Stored data
[Start of section]

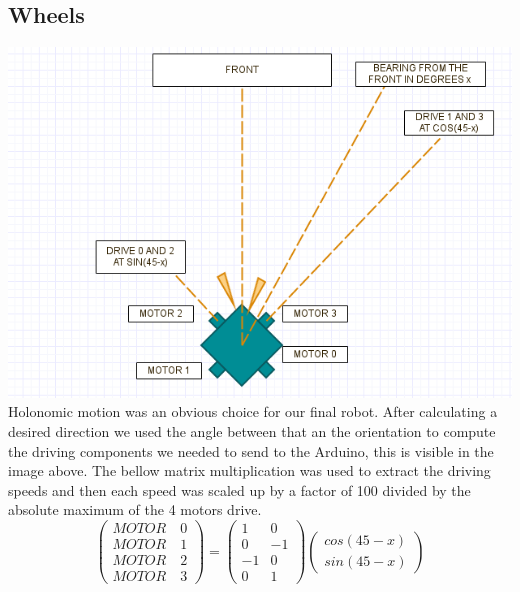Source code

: \documentclass[a4paper,12pt]{article}
\begin{document}
\subsection{Wheels}
\includegraphics[scale=.5]{holonomics.png}\newline
Holonomic motion was an obvious choice for our final robot. After calculating a desired direction we used the angle between that an the orientation to compute the driving components we needed to send to the Arduino, this is visible in the image above. The bellow matrix multiplication was used to extract the driving speeds and then each speed was scaled up by a factor of 100 divided by the absolute maximum of the 4 motors drive.
$$\begin{pmatrix}
MOTOR\quad0\\ 
MOTOR\quad1\\ 
MOTOR\quad2\\ 
MOTOR\quad3
\end{pmatrix}=
\begin{pmatrix}
1 & 0\\ 
0 & -1\\ 
-1 & 0\\ 
0 & 1 
\end{pmatrix}
\begin{pmatrix}
cos(45-x)\\ 
sin(45-x)
\end{pmatrix}$$
\end{document}
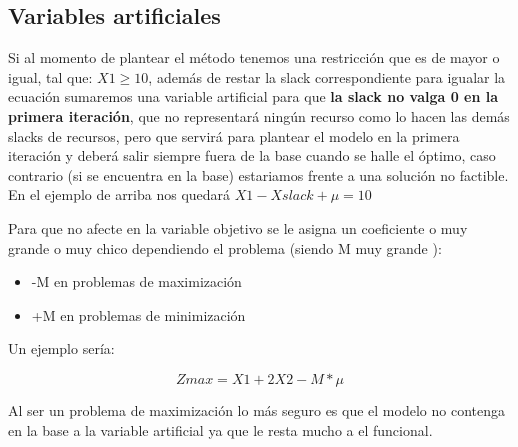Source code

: \documentclass[titlepage,a4paper]{article}
\begin{document}
\subsection{Variables artificiales}

Si al momento de plantear el método tenemos una restricción que es de mayor o igual, tal que: $X1 \geq 10$, además de restar la slack correspondiente para igualar la ecuación sumaremos una variable artificial para que \textbf{la slack no valga 0 en la primera iteración}, que no representará ningún recurso como lo hacen las demás slacks de recursos, pero que servirá para plantear el modelo en la primera iteración y deberá salir siempre fuera de la base cuando se halle el óptimo, caso contrario (si se encuentra en la base) estariamos frente a una solución no factible.
En el ejemplo de arriba nos quedará $X1 - Xslack + \mu = 10$

Para que no afecte en la variable objetivo se le asigna un coeficiente o muy grande o muy chico dependiendo el problema (siendo M muy grande ):

\begin{itemize}
    \item -M en problemas de maximización 
    \item +M en problemas de minimización
\end{itemize}

Un ejemplo sería:

$$Zmax = X1 +2X2 - M*\mu$$

Al ser un problema de maximización lo más seguro es que el modelo no contenga en la base a la variable artificial ya que le resta mucho a el funcional.

\vspace{0.5cm}



\end{document}
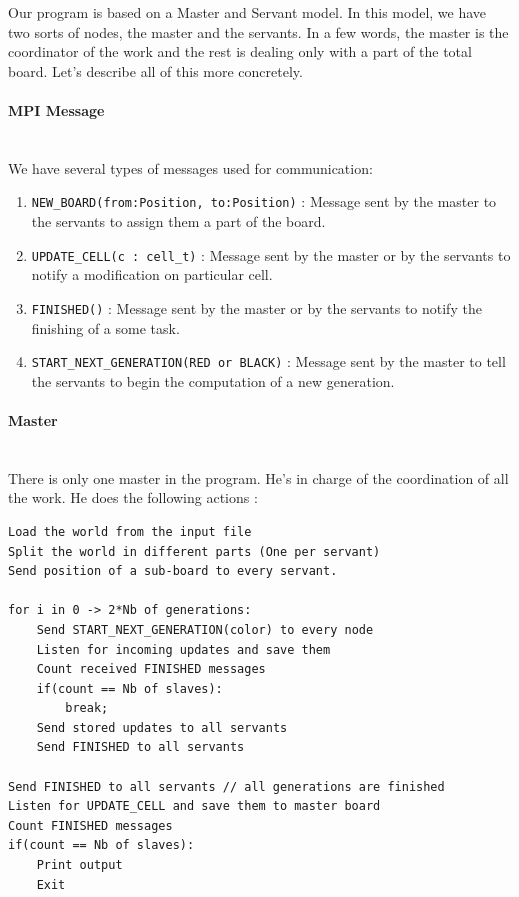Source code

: \documentclass[a4paper,10pt]{article}
\begin{document}
Our program is based on a Master and Servant model.
In this model, we have two sorts of nodes, the master and the servants.
In a few words, the master is the coordinator of the work and the rest is dealing only with a part of the total board.
Let's describe all of this more concretely.

\paragraph{MPI Message}
~\\

We have several types of messages used for communication:

\begin{enumerate}
 \item \texttt{NEW\_BOARD(from:Position, to:Position)} : Message sent by the master to the servants to assign them a part of the board.
 \item \texttt{UPDATE\_CELL(c : cell\_t)} : Message sent by the master or by the servants to notify a modification on particular cell.
 \item \texttt{FINISHED()} : Message sent by the master or by the servants to notify the finishing of a some task.
 \item \texttt{START\_NEXT\_GENERATION(RED or BLACK)} : Message sent by the master to tell the servants to begin the computation
 of a new generation.
\end{enumerate}

\paragraph{Master}
~\\

There is only one master in the program. He's in charge of the coordination of all the work. He does the following actions :

\begin{lstlisting}
Load the world from the input file
Split the world in different parts (One per servant)
Send position of a sub-board to every servant.

for i in 0 -> 2*Nb of generations:
    Send START_NEXT_GENERATION(color) to every node
    Listen for incoming updates and save them
    Count received FINISHED messages
    if(count == Nb of slaves):
		break;
    Send stored updates to all servants
    Send FINISHED to all servants
    
Send FINISHED to all servants // all generations are finished
Listen for UPDATE_CELL and save them to master board
Count FINISHED messages
if(count == Nb of slaves):
    Print output
    Exit
\end{lstlisting}
\end{document}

[End of section]

* **Problem statement**
Rewrite the data above exactly as given, but omit the images.

* **Completed task**
Source code

: \documentclass[a4paper,12pt]{article}
\begin{document}
\subsection{Wheels}
\includegraphics[scale=.5]{holonomics.png}\newline
Holonomic motion was an obvious choice for our final robot. After calculating a desired direction we used the angle between that an the orientation to compute the driving components we needed to send to the Arduino, this is visible in the image above. The bellow matrix multiplication was used to extract the driving speeds and then each speed was scaled up by a factor of 100 divided by the absolute maximum of the 4 motors drive.
$$\begin{pmatrix}
MOTOR\quad0\\ 
MOTOR\quad1\\ 
MOTOR\quad2\\ 
MOTOR\quad3
\end{pmatrix}=
\begin{pmatrix}
1 & 0\\ 
0 & -1\\ 
-1 & 0\\ 
0 & 1 
\end{pmatrix}
\begin{pmatrix}
cos(45-x)\\ 
sin(45-x)
\end{pmatrix}$$
\end{document}
Source code

: \documentclass[titlepage,a4paper]{article}
\begin{document}
\subsection{Variables artificiales}

Si al momento de plantear el método tenemos una restricción que es de mayor o igual, tal que: $X1 \geq 10$, además de restar la slack correspondiente para igualar la ecuación sumaremos una variable artificial para que \textbf{la slack no valga 0 en la primera iteración}, que no representará ningún recurso como lo hacen las demás slacks de recursos, pero que servirá para plantear el modelo en la primera iteración y deberá salir siempre fuera de la base cuando se halle el óptimo, caso contrario (si se encuentra en la base) estariamos frente a una solución no factible.
En el ejemplo de arriba nos quedará $X1 - Xslack + \mu = 10$

Para que no afecte en la variable objetivo se le asigna un coeficiente o muy grande o muy chico dependiendo el problema (siendo M muy grande ):

\begin{itemize}
    \item -M en problemas de maximización 
    \item +M en problemas de minimización
\end{itemize}

Un ejemplo sería:

$$Zmax = X1 +2X2 - M*\mu$$

Al ser un problema de maximización lo más seguro es que el modelo no contenga en la base a la variable artificial ya que le resta mucho a el funcional.

\vspace{0.5cm}



\end{document}
Source code

: \documentclass[a4paper,10pt]{article}
\begin{document}
Our program is based on a Master and Servant model.
In this model, we have two sorts of nodes, the master and the servants.
In a few words, the master is the coordinator of the work and the rest is dealing only with a part of the total board.
Let's describe all of this more concretely.

\paragraph{MPI Message}
~\\

We have several types of messages used for communication:

\begin{enumerate}
 \item \texttt{NEW\_BOARD(from:Position, to:Position)} : Message sent by the master to the servants to assign them a part of the board.
 \item \texttt{UPDATE\_CELL(c : cell\_t)} : Message sent by the master or by the servants to notify a modification on particular cell.
 \item \texttt{FINISHED()} : Message sent by the master or by the servants to notify the finishing of a some task.
 \item \texttt{START\_NEXT\_GENERATION(RED or BLACK)} : Message sent by the master to tell the servants to begin the computation
 of a new generation.
\end{enumerate}

\paragraph{Master}
~\\

There is only one master in the program. He's in charge of the coordination of all the work. He does the following actions :

\begin{lstlisting}
Load the world from the input file
Split the world in different parts (One per servant)
Send position of a sub-board to every servant.

for i in 0 -> 2*Nb of generations:
    Send START_NEXT_GENERATION(color) to every node
    Listen for incoming updates and save them
    Count received FINISHED messages
    if(count == Nb of slaves):
		break;
    Send stored updates to all servants
    Send FINISHED to all servants
    
Send FINISHED to all servants // all generations are finished
Listen for UPDATE_CELL and save them to master board
Count FINISHED messages
if(count == Nb of slaves):
    Print output
    Exit
\end{lstlisting}
\end{document}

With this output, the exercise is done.